Simone Tiberti1, Corrado Chisari2, Alejandro Barrero Bilbao2, Lorenzo Macorini2, and Gabriele Milani1
1)  Department of Architecture, Built Environment and Construction Engineering, Politecnico di Milano
Piazza Leonardo Da Vinci 32, 20133 Milan, ITALY
{simone.tiberti, gabriele.milani}
2)  Department of Civil and Environmental Engineering, Imperial College London
South Kensington Campus, London SW7 2AZ, United Kingdom
{c.chisari12, alejandro.barrero-bilbao09, l.macorini}

Keywords: Digital image processing, Vectorisation, Masonry, Nonlinear analysis, Finite element model.

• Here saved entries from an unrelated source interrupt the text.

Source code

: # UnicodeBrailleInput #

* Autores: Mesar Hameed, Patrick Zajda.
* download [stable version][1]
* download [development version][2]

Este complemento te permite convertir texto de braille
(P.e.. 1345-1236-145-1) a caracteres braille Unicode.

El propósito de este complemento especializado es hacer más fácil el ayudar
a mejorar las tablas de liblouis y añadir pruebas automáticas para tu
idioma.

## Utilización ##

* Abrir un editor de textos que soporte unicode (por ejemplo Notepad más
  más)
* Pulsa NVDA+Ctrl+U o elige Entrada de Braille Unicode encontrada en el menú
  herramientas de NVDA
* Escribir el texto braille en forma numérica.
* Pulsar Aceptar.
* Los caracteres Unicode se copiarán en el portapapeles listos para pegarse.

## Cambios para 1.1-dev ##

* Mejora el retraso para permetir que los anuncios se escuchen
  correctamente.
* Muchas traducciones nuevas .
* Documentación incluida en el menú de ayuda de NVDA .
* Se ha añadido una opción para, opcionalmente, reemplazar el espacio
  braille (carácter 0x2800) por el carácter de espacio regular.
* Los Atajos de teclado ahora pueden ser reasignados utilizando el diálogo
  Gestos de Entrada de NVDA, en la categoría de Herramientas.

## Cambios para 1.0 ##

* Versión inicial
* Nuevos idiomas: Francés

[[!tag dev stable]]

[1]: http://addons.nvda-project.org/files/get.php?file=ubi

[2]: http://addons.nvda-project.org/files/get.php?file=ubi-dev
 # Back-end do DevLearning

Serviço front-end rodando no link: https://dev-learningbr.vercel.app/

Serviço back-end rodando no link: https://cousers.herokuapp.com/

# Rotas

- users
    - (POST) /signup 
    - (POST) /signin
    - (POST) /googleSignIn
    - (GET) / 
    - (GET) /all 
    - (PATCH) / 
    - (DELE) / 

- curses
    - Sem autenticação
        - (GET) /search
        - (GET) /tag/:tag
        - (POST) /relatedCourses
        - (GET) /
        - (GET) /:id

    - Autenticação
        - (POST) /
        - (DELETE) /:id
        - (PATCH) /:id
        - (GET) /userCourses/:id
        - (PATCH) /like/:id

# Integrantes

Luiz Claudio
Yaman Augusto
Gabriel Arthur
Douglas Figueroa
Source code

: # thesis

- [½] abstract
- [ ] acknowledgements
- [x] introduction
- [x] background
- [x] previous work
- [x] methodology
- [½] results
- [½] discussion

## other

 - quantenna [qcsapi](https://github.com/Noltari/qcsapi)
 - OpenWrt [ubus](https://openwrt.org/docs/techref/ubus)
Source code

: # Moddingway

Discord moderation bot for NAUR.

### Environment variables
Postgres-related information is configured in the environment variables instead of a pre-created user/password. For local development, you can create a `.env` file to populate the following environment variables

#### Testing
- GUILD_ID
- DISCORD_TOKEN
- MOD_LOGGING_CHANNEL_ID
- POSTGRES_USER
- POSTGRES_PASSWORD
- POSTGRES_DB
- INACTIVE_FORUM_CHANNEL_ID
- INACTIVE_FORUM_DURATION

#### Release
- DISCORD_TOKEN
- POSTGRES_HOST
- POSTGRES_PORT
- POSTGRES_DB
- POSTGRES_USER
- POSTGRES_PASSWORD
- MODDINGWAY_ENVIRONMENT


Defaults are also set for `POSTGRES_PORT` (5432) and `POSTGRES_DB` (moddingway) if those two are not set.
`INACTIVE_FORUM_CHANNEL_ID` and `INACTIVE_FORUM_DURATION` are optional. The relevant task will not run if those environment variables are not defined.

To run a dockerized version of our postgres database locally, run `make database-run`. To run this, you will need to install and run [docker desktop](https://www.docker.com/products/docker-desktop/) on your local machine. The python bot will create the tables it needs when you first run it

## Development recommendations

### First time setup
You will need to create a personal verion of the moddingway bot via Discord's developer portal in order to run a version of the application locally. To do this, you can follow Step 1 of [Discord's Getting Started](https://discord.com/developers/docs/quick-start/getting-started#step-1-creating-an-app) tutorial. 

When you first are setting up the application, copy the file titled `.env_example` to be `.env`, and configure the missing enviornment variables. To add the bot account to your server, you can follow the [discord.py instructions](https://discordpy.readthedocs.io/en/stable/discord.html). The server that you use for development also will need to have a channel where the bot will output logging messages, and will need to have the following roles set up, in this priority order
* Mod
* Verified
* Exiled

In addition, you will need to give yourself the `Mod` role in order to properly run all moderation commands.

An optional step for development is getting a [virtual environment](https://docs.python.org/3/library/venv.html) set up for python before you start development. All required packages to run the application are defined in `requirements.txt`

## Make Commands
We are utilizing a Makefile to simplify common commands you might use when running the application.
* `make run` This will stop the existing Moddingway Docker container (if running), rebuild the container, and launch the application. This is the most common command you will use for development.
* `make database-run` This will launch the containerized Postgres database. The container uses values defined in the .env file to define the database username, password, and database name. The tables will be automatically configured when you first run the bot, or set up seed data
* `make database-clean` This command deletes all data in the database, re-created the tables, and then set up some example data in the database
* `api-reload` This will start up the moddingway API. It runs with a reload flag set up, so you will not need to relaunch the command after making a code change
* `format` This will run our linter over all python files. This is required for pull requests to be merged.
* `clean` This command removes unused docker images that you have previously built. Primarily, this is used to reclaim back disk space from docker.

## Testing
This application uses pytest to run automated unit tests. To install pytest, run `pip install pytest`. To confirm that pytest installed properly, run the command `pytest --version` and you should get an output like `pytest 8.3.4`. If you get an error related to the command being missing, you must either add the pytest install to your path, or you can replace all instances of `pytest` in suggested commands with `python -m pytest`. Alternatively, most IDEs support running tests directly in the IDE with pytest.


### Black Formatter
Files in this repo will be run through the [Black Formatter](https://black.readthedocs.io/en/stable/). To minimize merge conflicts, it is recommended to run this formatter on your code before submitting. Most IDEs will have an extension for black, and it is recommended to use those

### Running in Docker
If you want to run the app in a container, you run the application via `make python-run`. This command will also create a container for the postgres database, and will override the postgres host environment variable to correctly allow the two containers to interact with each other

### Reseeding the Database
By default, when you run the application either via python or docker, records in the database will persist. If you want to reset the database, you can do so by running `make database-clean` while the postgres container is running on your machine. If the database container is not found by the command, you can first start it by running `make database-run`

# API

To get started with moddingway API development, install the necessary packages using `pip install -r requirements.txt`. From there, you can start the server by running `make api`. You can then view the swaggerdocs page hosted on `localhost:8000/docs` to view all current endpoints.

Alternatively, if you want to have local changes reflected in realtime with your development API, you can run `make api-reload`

Abstract. The paper presents an effective strategy for creating realistic 3D microscale finite element meshes for masonry components with generic bond. Microscale masonry modelling, which considers separate representations for masonry units and mortar joints, offers an accurate description of masonry components providing that the actual masonry bond is properly represented. This may be problematic in the case of rubble masonry, where stone units are often randomly assembled and connected by highly irregular mortar joints. The proposed discretisation strategy utilises a vectorisation procedure retrieving the basic geometry of a raster image of the analysed masonry component, which reveals the geometry of each stone block on the external face of the element. A Matlab script properly developed utilises proprietary image processing tools and considers the raster image as the input parameter, providing a numerical description of the external bond. It comprises the position of the vertex of the stone units with a specific level of simplification (e.g. number of vertexes for each unit) which influences the refinement of the finite element mesh. The developed script is linked to the automatic mesh generator Gmsh which creates 3D finite element meshes for both mortar and stone units. Numerical examples are presented, where nonlinear simulations of a rubble masonry test-window are performed using ADAPTIC, a nonlinear finite element code. The numerical results confirm the potential of the proposed meshing strategy to obtain accurate response predictions of rubble masonry components using microscale modelling.